Media division (which includes its online sites) pro forma revenues increased 12 percent to $119 million, with 2 percent organic revenue growth. Revenue growth from Professional and Agency businesses of 8 percent and 6 percent, respectively, was offset by timing issues on royalty payments, which are expected to be recovered in the second half of 2008, and weakness in the Consumer business in the Americas related to weaker advertising spend.

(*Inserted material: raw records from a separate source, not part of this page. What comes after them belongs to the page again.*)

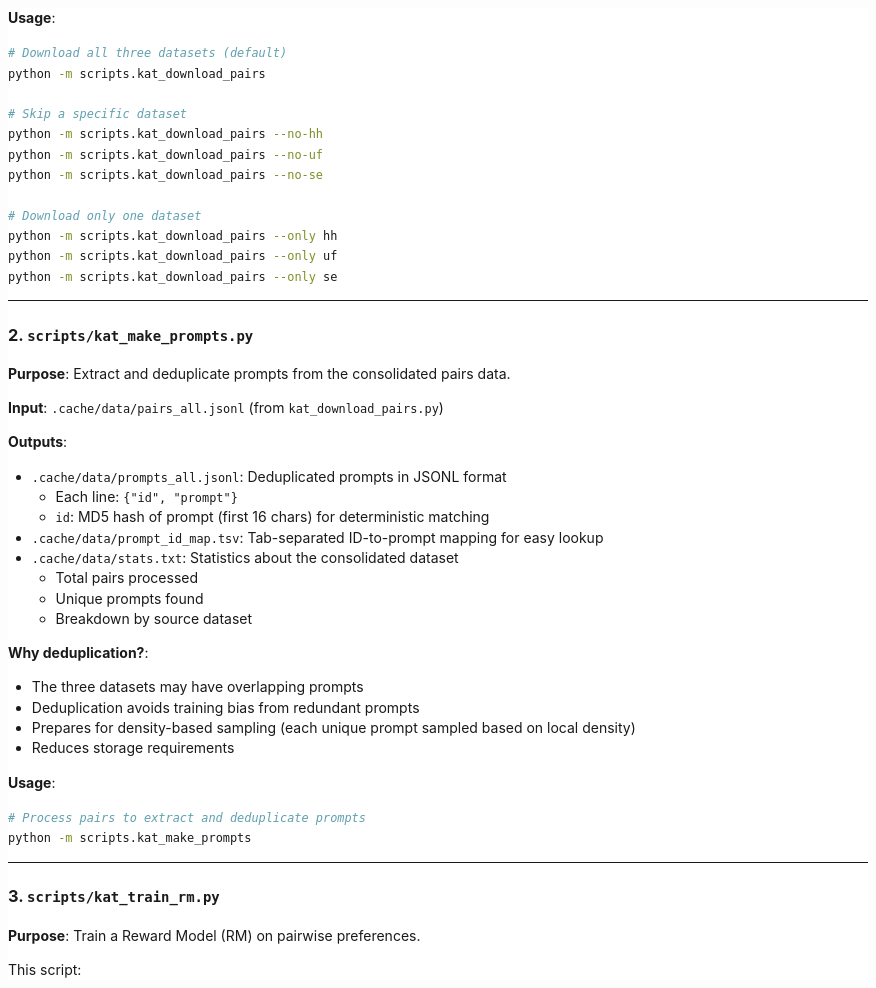 **Usage**:

```bash
# Download all three datasets (default)
python -m scripts.kat_download_pairs

# Skip a specific dataset
python -m scripts.kat_download_pairs --no-hh
python -m scripts.kat_download_pairs --no-uf
python -m scripts.kat_download_pairs --no-se

# Download only one dataset
python -m scripts.kat_download_pairs --only hh
python -m scripts.kat_download_pairs --only uf
python -m scripts.kat_download_pairs --only se
```

---

### 2. `scripts/kat_make_prompts.py`

**Purpose**: Extract and deduplicate prompts from the consolidated pairs data.

**Input**: `.cache/data/pairs_all.jsonl` (from `kat_download_pairs.py`)

**Outputs**:

- `.cache/data/prompts_all.jsonl`: Deduplicated prompts in JSONL format
  - Each line: `{"id", "prompt"}`
  - `id`: MD5 hash of prompt (first 16 chars) for deterministic matching
- `.cache/data/prompt_id_map.tsv`: Tab-separated ID-to-prompt mapping for easy lookup
- `.cache/data/stats.txt`: Statistics about the consolidated dataset
  - Total pairs processed
  - Unique prompts found
  - Breakdown by source dataset

**Why deduplication?**:

- The three datasets may have overlapping prompts
- Deduplication avoids training bias from redundant prompts
- Prepares for density-based sampling (each unique prompt sampled based on local density)
- Reduces storage requirements

**Usage**:

```bash
# Process pairs to extract and deduplicate prompts
python -m scripts.kat_make_prompts
```

---

### 3. `scripts/kat_train_rm.py`

**Purpose**: Train a Reward Model (RM) on pairwise preferences.

This script:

Release | Financial Tables | Webcast
More from the conference call after the jump
Conference call: For all the economic challenges facing its clients, Thomson Reuters various lines remain “resilient and healthy”, in the words of Tom Glocer. He did acknowledge that no company is immune to things, but that there’s more to the world than investment banks in New York and London. The company’s Asia business was up 15 percent in the quarter, while the Middle East grew 30 percent. And legal continues to grow. While there have been some layoffs at large law firms (they’ve been pretty rare), there are anew growth areas in the legal landscape: “Litigation from the mortgage and credit crisis are beginning to kick in.” Other factors holding things up include growth in mid-level financial firms and new offerings that help clients reduce costs. Glocer said the company is seeing “fantastic growth of data feeds as our clients look to cut costs through trade automation”. No mention of size of this business. As for the core terminals business, as the company has noted several times before, customers sign multi-year contracts, so that business doesn’t immediately get cut.
2008 vs. 2002: Glocer notes that through the first half of 2008, the markets business is up 8 percent, whereas in 2002, this line (combined) was down 5 percent. It’s an interesting comparison if you accept the premise that we’re at the same stage in the cycle, and not still in the very early innings.